Lear1 560 Thomas Aurin uIm Sturm auf der Blütenwiese: Matthias Klink (Graf von Kent) und  Gerald Finley (König Lear)
© Thomas Aurin

Immer an diesem denkwürdigen Abend hat man heutige Bilder vor Augen, denn der Australier Simon Stone – gleich gefragt fürs Sprech- wie fürs Musiktheater – lässt Lear im Hier und Jetzt abdanken. Wenn ihm die Folgen des Machtverzichts klar werden, trampelt Lear wie ein Berserker über die Blütenpracht, reißt Pflanzen büschelweise aus. Dass die Heide bald verwüstet ist – nach der Pause ist die Bühne völlig leer geräumt – dazu wird er mit seiner Unbeherrschtheit selbst nicht wenig beigetragen haben. Die Töchter umgeben sich rasch mit bedrohlichen "Security"-Schergen. Auch solche Typen mit Kappen sind uns leider nur zu vertraut. Lears Pensionsantritts-Bacchanal (mit viel Bier und blankem Busen) machen sie ein rasches Ende. Da richtet der dem König zu Hilfe eilende Kent in Uniform eines österreichischen Polizisten wenig aus und landet in einem Hundekotter.

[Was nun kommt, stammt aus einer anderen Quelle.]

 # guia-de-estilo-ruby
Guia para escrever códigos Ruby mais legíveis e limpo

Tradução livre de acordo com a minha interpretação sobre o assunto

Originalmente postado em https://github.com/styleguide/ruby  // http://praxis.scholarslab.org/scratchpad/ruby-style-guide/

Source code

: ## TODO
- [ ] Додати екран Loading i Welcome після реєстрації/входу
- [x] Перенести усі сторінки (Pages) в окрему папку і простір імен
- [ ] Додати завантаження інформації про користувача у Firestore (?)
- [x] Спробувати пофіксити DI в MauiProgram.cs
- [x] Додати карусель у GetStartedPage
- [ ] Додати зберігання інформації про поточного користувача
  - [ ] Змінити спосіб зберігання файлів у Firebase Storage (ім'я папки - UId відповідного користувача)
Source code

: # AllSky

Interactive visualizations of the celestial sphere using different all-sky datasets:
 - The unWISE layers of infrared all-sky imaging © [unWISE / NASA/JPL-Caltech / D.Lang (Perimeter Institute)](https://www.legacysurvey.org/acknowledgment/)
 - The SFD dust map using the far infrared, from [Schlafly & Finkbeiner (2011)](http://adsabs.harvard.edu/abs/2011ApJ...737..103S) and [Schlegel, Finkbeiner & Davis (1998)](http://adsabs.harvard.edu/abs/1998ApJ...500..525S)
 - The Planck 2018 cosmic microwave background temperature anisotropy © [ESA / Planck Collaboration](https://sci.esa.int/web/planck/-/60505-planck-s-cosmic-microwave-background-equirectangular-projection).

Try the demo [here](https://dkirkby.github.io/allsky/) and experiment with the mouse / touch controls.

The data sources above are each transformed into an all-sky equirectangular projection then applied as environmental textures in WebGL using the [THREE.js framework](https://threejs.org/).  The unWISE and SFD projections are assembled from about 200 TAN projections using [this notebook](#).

Die Schlächter sind unterwegs

Was für eine Bildwirkung, wenn es bühnenflächendeckend regnet in der Sturmnacht. Ein Mal noch blühender Naturalismus, wenn der dem Wahnsinn nahe Lear sich zu dem als Narr gebärdenden Edgar/Tom hingezogen fühlt. Dann aber legt Regisseur Simon Stone den Hebel um. Bildmächtig immer noch, aber abstrahierend das Weitere. In England sind die Schlächter unterwegs, rituell wird ein Blutbad unter der Zuschauer-Statistenschar vollzogen. Viele stürzen in die rote Lache. Lear hat Visionen. Dem Parkinson-zitternden Gloster wird das Augenlicht geraubt. Edgar/Tom ist jetzt als Luftballone tragende Mickey Mouse unterwegs. Schließlich landet Lear in der Psychiatrie, Cordelia sitzt am Krankenbett des Vaters. Was Anna Prochaska in dieser Rolle in ihren wenigen Szenen auch als Schauspielerin leistet, ist beachtlich, wie überhaupt Simon Stones Inszenierung sagenhaft genau mit Blicken und Gesten arbeiten läßt.

Nun verlässt Stone ganz den Naturalismus: Gefangennahme von Cordelia und Lear durch einen herabfallenden Zylinder aus Gaze-Stoff. Davor Rampensingen. Den Machtkampf am Hofe braucht man nicht "spielen", da hat das Publikum genug Bilder im Kopf. Adäquate Bilder wären nicht mal mit der sagenhaft-verschwenderischen Festspiel-Opulenz zu toppen. "Die Zeiten sind so grausam, dass Wahnwitzige Blinde führen" – so aktuell ist "Lear"...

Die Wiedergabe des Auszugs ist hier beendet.